__The task__.
Copy the lines verbatim, beginning with the line that contains "## 🤖 Author" and continuing through the end of the data, and only those lines.

####

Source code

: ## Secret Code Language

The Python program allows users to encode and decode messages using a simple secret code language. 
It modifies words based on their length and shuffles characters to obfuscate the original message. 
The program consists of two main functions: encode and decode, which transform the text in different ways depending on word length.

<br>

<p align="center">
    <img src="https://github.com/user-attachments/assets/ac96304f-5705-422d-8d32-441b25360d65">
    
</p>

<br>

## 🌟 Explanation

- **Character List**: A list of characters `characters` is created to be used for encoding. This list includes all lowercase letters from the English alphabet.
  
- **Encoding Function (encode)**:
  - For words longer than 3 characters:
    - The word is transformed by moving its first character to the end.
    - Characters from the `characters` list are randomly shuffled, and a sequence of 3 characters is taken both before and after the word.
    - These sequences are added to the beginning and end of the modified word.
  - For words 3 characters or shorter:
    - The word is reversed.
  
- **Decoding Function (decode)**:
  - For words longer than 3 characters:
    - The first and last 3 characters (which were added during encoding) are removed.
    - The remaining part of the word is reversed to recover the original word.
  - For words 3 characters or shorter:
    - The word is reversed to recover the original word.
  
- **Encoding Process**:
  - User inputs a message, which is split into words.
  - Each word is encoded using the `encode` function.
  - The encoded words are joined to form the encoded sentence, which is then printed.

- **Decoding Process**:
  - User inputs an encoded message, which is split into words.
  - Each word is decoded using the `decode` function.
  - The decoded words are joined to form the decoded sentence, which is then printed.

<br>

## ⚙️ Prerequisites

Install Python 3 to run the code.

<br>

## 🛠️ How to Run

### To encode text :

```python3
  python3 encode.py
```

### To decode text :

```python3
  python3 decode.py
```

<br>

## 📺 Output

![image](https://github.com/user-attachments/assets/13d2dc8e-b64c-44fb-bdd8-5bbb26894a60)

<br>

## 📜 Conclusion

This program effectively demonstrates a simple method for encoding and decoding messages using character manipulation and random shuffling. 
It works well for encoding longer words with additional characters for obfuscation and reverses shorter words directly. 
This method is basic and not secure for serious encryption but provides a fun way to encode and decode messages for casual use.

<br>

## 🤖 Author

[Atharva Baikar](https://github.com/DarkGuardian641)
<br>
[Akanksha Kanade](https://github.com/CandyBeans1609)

####

__Expected answer__.
## 🤖 Author

[Atharva Baikar](https://github.com/DarkGuardian641)
<br>
[Akanksha Kanade](https://github.com/CandyBeans1609)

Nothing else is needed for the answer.